Письмо это было написано через неделю после прибытия в полк, но уже 8 декабря 1954 года я писал: «Не беспокойтесь — я снова на коне. Первые дни было довольно тоскливо, кроме того, я немного испортил в конце дороги желудок, и вот меня, пардон, прослабило двумя идиотскими письмами: 1-ми 2-м. Никогда себе не прощу, что позволил себе раскиснуть. (Фи, что за стиль — два слова „себе" в одной фразе!) Не принимайте этот скулеж во внимание».
Тон писем постепенно стал спокойный и информативно-деловой.

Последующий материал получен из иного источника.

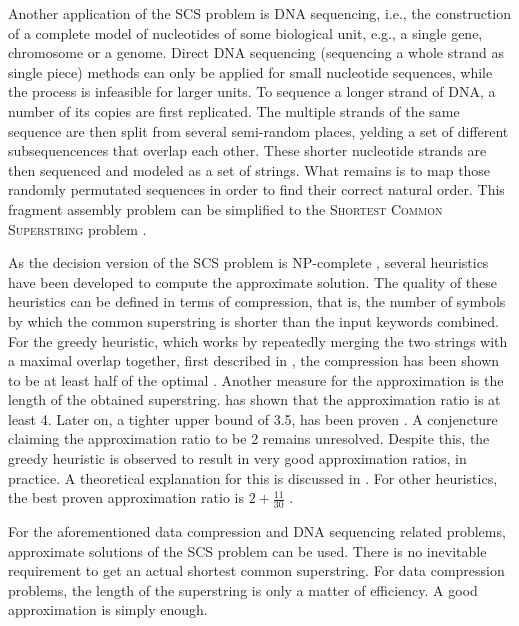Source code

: \documentclass[english,twoside,censored,csm,algorithms-track-2020]{HYthesisML}
\theoremstyle{plain}
\theoremstyle{definition}
\numberwithin{testexample}{chapter}
\begin{document}
Another application of the SCS problem is DNA sequencing, i.e., the construction of a complete
model of nucleotides of some biological unit, e.g., a single gene, chromosome or a genome. 
Direct DNA sequencing (sequencing a whole strand as single piece) methods can only be applied for
small nucleotide sequences,
while the process is infeasible for larger units. To sequence a longer strand of DNA,
a number of its copies are
first replicated. The multiple strands of the same sequence are then split from several semi-random
places, yelding a set of different subsequencences that overlap each other. These shorter nucleotide
strands are then sequenced and modeled as a set of strings. What remains is to map
those randomly permutated sequences in order to find their correct natural order.
This fragment assembly problem can be simplified to the \textsc{Shortest Common Superstring}
problem \citep{Peltola83}.

As the decision version of the SCS problem is \textsc{NP}-complete \citep{Gallant80},
several heuristics have been
developed to compute the approximate solution.
The quality of these heuristics
can be defined in terms of compression, that is, the number of symbols by which the common superstring
is shorter than the input keywords combined. For the greedy heuristic,
which works by repeatedly merging the two strings with a maximal overlap together, first
described in \citep{Gallant82}, the compression has been shown to be at least half of the optimal
\citep{Tarhio88}. Another measure for the approximation is the length of the
obtained superstring. \cite{Blum94} has shown that the approximation ratio is at least 4.
Later on, a tighter upper bound of 3.5, has been proven \citep{Kaplan05}.
A conjencture \citep{Tarhio88} claiming the approximation ratio to be 2 remains unresolved.
Despite this,
the greedy heuristic is observed to result in very good approximation
ratios, in practice. A theoretical explanation for this is discussed in \citep{Ma08}.
For other heuristics,
the best proven approximation ratio is $2 + \frac{11}{30}$ \citep{Paluch14}.

For the aforementioned data compression and DNA sequencing related problems,
approximate solutions of the SCS problem can be used. There is no inevitable requirement
to get an actual shortest common superstring. For data compression problems, the length of
the superstring is only a matter of efficiency. A good approximation is simply enough. 
\end{document}
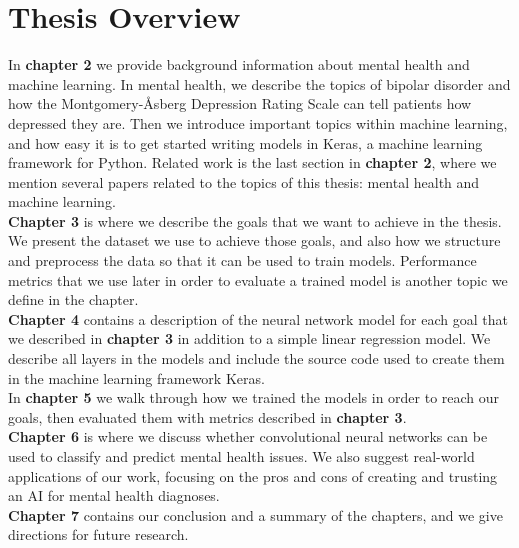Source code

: \section{Thesis Overview}
In \textbf{chapter 2} we provide background information about mental health and machine learning. In mental health, we describe the topics of bipolar disorder and how the Montgomery-Åsberg Depression Rating Scale can tell patients how depressed they are. Then we introduce important topics within machine learning, and how easy it is to get started writing models in Keras, a machine learning framework for Python. Related work is the last section in \textbf{chapter 2}, where we mention several papers related to the topics of this thesis: mental health and machine learning. \\

\noindent \textbf{Chapter 3} is where we describe the goals that we want to achieve in the thesis. We present the dataset we use to achieve those goals, and also how we structure and preprocess the data so that it can be used to train models. Performance metrics that we use later in order to evaluate a trained model is another topic we define in the chapter.\\

\noindent \textbf{Chapter 4} contains a description of the neural network model for each goal that we described in \textbf{chapter 3} in addition to a simple linear regression model. We describe all layers in the models and include the source code used to create them in the machine learning framework Keras. \\

\noindent In \textbf{chapter 5} we walk through how we trained the models in order to reach our goals, then evaluated them with metrics described in \textbf{chapter 3}. \\

\noindent \textbf{Chapter 6} is where we discuss whether convolutional neural networks can be used to classify and predict mental health issues. We also suggest real-world applications of our work, focusing on the pros and cons of creating and trusting an AI for mental health diagnoses. \\

\noindent \textbf{Chapter 7} contains our conclusion and a summary of the chapters, and we give directions for future research.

В том же письме от 12 декабря: «Бабушка, милая, не беспокойся за своего внука, он здоров, как табун лошадей. И опасность замерзнуть ему не грозит. Он обмундирован, как положено солдату, а уж на учении в самый страшный холод жарко, как после бани. Приходится много и быстро двигаться, и не налегке, а с оружием, лопаткой, противогазом и т. д. Да и вообще никаких „жутких" морозов здесь нет, я ведь живу на берегу океана. Ниже -30° не бывает... Очень мало теперь времени. Занимаемся строго по расписанию. Так называемого „личного времени" в день остается час, и за этот час надо успеть и подворотничок постирать и подшить, и сапоги начистить, и пуговицы надраить, да мало ли что надо... Я вот пишу, а сержант играет на гармони „Клен кудрявый, клен кудрявый, лист резной... Резной-то он, может, и резной, а писать мешает».
Бабушка волновалась, что я буду конфликтовать с начальством. «А что касается моих „обычных капризов", то, бабушка, дорогая, должен тебе сообщить, что тот, кто служит в стрелковом полку „особого назначения", очень быстро учится прятать все свои капризы в самый дальний карман».
Да, капризничать не приходилось.
21.XI.1954: «Я продолжаю трудиться на различных амплуа. Сбылась моя заветная мечта—и грузчиком я тоже поработал. Грузили лес на лесопилку, разгружали тракторы. Здесь у сосен интересная кора—темно-малинового цвета. А в лесу я так и не побывал еще. Не приходится пока. Но по этому самому лесу мне еще придется побегать и поползать с полной выкладкой—32 кг. Надо признаться, что Арсеньев путешествовал по этой самой тайге в более комфортабельных условиях. Когда нам разрешат посылки (ведь по тому адресу, который я вам пишу, могут дойти только письма, а другого нам пока не говорят), вы пришлете мне его книги».
Относительно выкладки в 32 кг — ее в полном виде испробовать не пришлось. Но когда начались тактические занятия, то груза на нас было навешано достаточно — оружие (у меня сперва был СКС — самозарядный карабин Симонова, очень легкий, килограмма четыре; потом, как увидим, мне достался РПД — ручной пулемет Дегтярева, штука громоздкая, 9 кг с полным диском), саперная лопатка, две гранаты, два подсумка, противогаз (на случай атомной войны, очевидно). До 32 кг, конечно, далеко, но весило все это порядочно и очень мешало бегать и ползать. Надо иметь в виду, что наши тактические занятия в сопках проходили по колено в снегу, а то и выше, что тоже не облегчало движение.